Reputation: 34523
our program creates a master hash where each key is a symbol representing an ID (about 10-20 characters). each value is an empty hash.
the master hash has about 800K records.
yet we're seeing ruby memory hit almost 400MB.
this suggests each key/value pair (symbol + empty hash) consumes ~500B each.
is this normal for ruby?
code below:
def load_app_ids
cols = get_columns AppFile
id_col = cols[:application_id]
each_record AppFile do |r|
@apps[r[id_col].intern] = {}
end
end
# Takes a line, strips the record seperator, and return
# an array of fields
def split_line(line)
line.gsub(RecordSeperator, "").split(FieldSeperator)
end
# Run a block on each record in a file, up to
# @limit records
def each_record(filename, &block)
i = 0
path = File.join(@dir, filename)
File.open(path, "r").each_line(RecordSeperator) do |line|
# Get the line split into columns unless it is
# a comment
block.call split_line(line) unless line =~ /^#/
# This import can take a loooong time.
print "\r#{i}" if (i+=1) % 1000 == 0
break if @limit and i >= @limit
end
print "\n" if i > 1000
end
# Return map of column name symbols to column number
def get_columns(filename)
path = File.join(@dir, filename)
description = split_line(File.open(path, &:readline))

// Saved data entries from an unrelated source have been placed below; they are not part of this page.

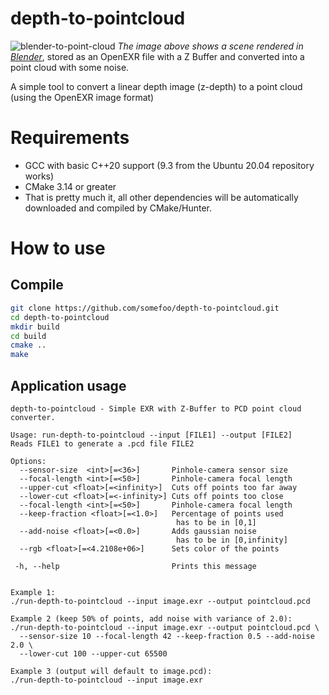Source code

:# depth-to-pointcloud
![blender-to-point-cloud](https://user-images.githubusercontent.com/50917034/130279207-4d3ee733-a2da-4a83-9750-9b38b9a99cc0.jpg)
*The image above shows a scene rendered in [Blender](https://www.blender.org/)*, stored as an OpenEXR file with a Z Buffer and converted into a point cloud with some noise.

A simple tool to convert a linear depth image (z-depth) to a point cloud (using the OpenEXR image format)

# Requirements
* GCC with basic C++20 support (9.3 from the Ubuntu 20.04 repository works)
* CMake 3.14 or greater
* That is pretty much it, all other dependencies will be automatically downloaded and compiled by CMake/Hunter.

# How to use
## Compile
``` bash
git clone https://github.com/somefoo/depth-to-pointcloud.git
cd depth-to-pointcloud
mkdir build
cd build
cmake ..
make
```
## Application usage
```
depth-to-pointcloud - Simple EXR with Z-Buffer to PCD point cloud converter.

Usage: run-depth-to-pointcloud --input [FILE1] --output [FILE2]
Reads FILE1 to generate a .pcd file FILE2

Options: 
  --sensor-size  <int>[=<36>]       Pinhole-camera sensor size
  --focal-length <int>[=<50>]       Pinhole-camera focal length
  --upper-cut <float>[=<infinity>]  Cuts off points too far away
  --lower-cut <float>[=<-infinity>] Cuts off points too close
  --focal-length <int>[=<50>]       Pinhole-camera focal length
  --keep-fraction <float>[=<1.0>]   Percentage of points used
                                     has to be in [0,1]
  --add-noise <float>[=<0.0>]       Adds gaussian noise
                                     has to be in [0,infinity]
  --rgb <float>[=<4.2108e+06>]      Sets color of the points

 -h, --help                         Prints this message


Example 1:
./run-depth-to-pointcloud --input image.exr --output pointcloud.pcd

Example 2 (keep 50% of points, add noise with variance of 2.0):
./run-depth-to-pointcloud --input image.exr --output pointcloud.pcd \
  --sensor-size 10 --focal-length 42 --keep-fraction 0.5 --add-noise 2.0 \
  --lower-cut 100 --upper-cut 65500 

Example 3 (output will default to image.pcd):
./run-depth-to-pointcloud --input image.exr

```

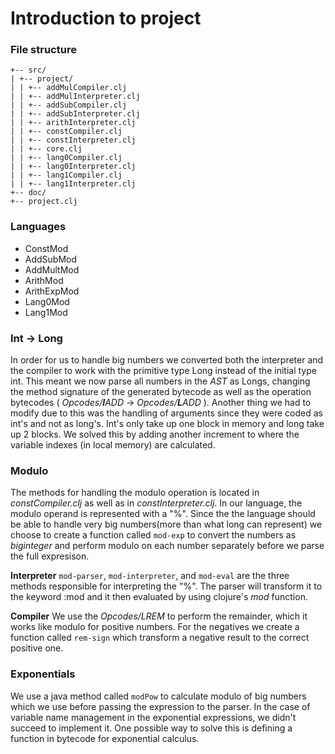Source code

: # Introduction to project

### File structure
```
+-- src/
| +-- project/
| | +-- addMulCompiler.clj
| | +-- addMulInterpreter.clj
| | +-- addSubCompiler.clj
| | +-- addSubInterpreter.clj
| | +-- arithInterpreter.clj
| | +-- constCompiler.clj
| | +-- constInterpreter.clj
| | +-- core.clj
| | +-- lang0Compiler.clj
| | +-- lang0Interpreter.clj
| | +-- lang1Compiler.clj
| | +-- lang1Interpreter.clj
+-- doc/
+-- project.clj
```
### Languages
* ConstMod
* AddSubMod
* AddMultMod
* ArithMod
* ArithExpMod
* Lang0Mod
* Lang1Mod

### Int -> Long
In order for us to handle big numbers we converted both the interpreter and the compiler to work with the primitive type Long instead of the initial type int.
This meant we now parse all numbers in the _AST_ as Longs, changing the method signature of the generated bytecode as well as the operation bytecodes ( _Opcodes/**I**ADD_ -> _Opcodes/**L**ADD_ ).
Another thing we had to modify due to this was the handling of arguments since they were coded as int's and not as long's. Int's only take up one block in memory and long take up 2 blocks. We solved this by adding another increment to where the variable indexes (in local memory) are calculated.

### Modulo
The methods for handling the modulo operation is located in _constCompiler.clj_ as well as in _constInterpreter.clj_.
In our language, the modulo operand is represented with a "%".
Since the the language should be able to handle very big numbers(more than what long can represent) we choose to create
a function called `mod-exp` to convert the numbers as _biginteger_ and perform modulo on each number separately before we parse the full expresison.

**Interpreter**
`mod-parser`, `mod-interpreter`, and `mod-eval` are the three methods responsible for interpreting the "%".
The parser will transform it to the keyword :mod and it then evaluated by using clojure's _mod_ function.

**Compiler**
We use the _Opcodes/LREM_ to perform the remainder, which it works like modulo for positive numbers.
For the negatives we create a function called `rem-sign` which transform a negative result to the correct positive one.

### Exponentials
We use a java method called `modPow` to calculate modulo of big numbers which we use before passing the expression to the parser.
In the case of variable name management in the exponential expressions, we didn't succeed to implement it. One possible way to solve this is
defining a function in bytecode for exponential calculus.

# Strip the leading comment character
description[0].gsub!(/^#/, "")
# Return map of symbol to column number
Hash[ description.map { |str| [ str.intern, description.index(str) ] } ]
end
Upvotes: 1
Views: 389
Reputation: 27207
I would say this is normal for Ruby. I don't have metrics for space used by each data structure, but in general basic Ruby works poorly on this kind of large structure. It has to allow for the fact that the keys and values can be any kind of object for instance, and although that is very flexible for high-level coding, it's inefficient when you don't need such arbitrary control.
If I do this in irb
h = {}
800000.times { |x| h[("test" + x.to_s).to_sym] = {} }
I get a process with 197 Mb used.
Your process has claimed more space as it created large numbers of hashes during processing - one for each row. Ruby will eventually clean up - but that doesn't happen immediately, and the memory is not returned to the OS immediately either.
Edit: I should add that I have been working with large data structures of various kinds in Ruby - the general approach if you need them is to find something coded in native extensions (or ffi) where the code can take advantage of using restricted types in an array for example. The gem narray
is a good example of this for numeric arrays, vectors, matrices etc.
Upvotes: 1